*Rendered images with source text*
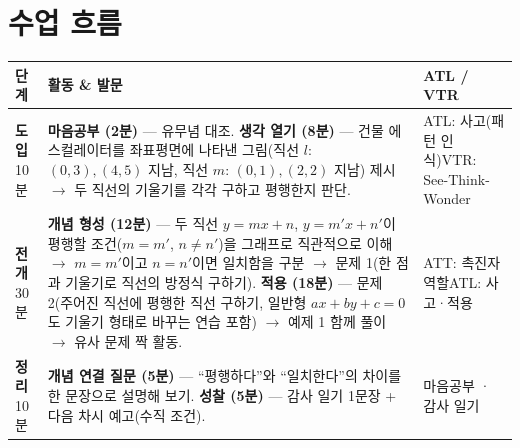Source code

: \documentclass[11pt,a4paper]{article}
\begin{document}
\section{수업 흐름}

\begin{tabularx}{\linewidth}{@{}>{\centering\arraybackslash}p{1.6cm}X>{\raggedright\arraybackslash\small}p{3.1cm}@{}}
\toprule
\textbf{단계} & \textbf{활동 \& 발문} & \textbf{ATL / VTR} \\
\midrule
\textcolor{goldstrong}{\textbf{도입}}\newline\footnotesize 10분 &
\textbf{마음공부 (2분)} --- 유무념 대조.\newline
\textbf{생각 열기 (8분)} --- 건물 에스컬레이터를 좌표평면에 나타낸 그림(직선 $l$: $(0,3),(4,5)$ 지남, 직선 $m$: $(0,1),(2,2)$ 지남) 제시 $\to$ 두 직선의 기울기를 각각 구하고 평행한지 판단. &
ATL: 사고(패턴 인식)\newline VTR: See-Think-Wonder \\
\addlinespace
\textcolor{goldstrong}{\textbf{전개}}\newline\footnotesize 30분 &
\textbf{개념 형성 (12분)} --- 두 직선 $y=mx+n$, $y=m'x+n'$이 평행할 조건($m=m'$, $n\neq n'$)을 그래프로 직관적으로 이해 $\to$ $m=m'$이고 $n=n'$이면 일치함을 구분 $\to$ 문제 1(한 점과 기울기로 직선의 방정식 구하기).\newline
\textbf{적용 (18분)} --- 문제 2(주어진 직선에 평행한 직선 구하기, 일반형 $ax+by+c=0$도 기울기 형태로 바꾸는 연습 포함) $\to$ 예제 1 함께 풀이 $\to$ 유사 문제 짝 활동. &
ATT: 촉진자 역할\newline ATL: 사고·적용 \\
\addlinespace
\textcolor{goldstrong}{\textbf{정리}}\newline\footnotesize 10분 &
\textbf{개념 연결 질문 (5분)} --- ``평행하다''와 ``일치한다''의 차이를 한 문장으로 설명해 보기.\newline
\textbf{성찰 (5분)} --- 감사 일기 1문장 + 다음 차시 예고(수직 조건). &
마음공부 · 감사 일기 \\
\bottomrule
\end{tabularx}
\end{document}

*Problem*
Wherever the string "마음공부" appears in a line above, copy that line.

*Result below*
\textbf{마음공부 (2분)} --- 유무념 대조.\newline
마음공부 · 감사 일기 \\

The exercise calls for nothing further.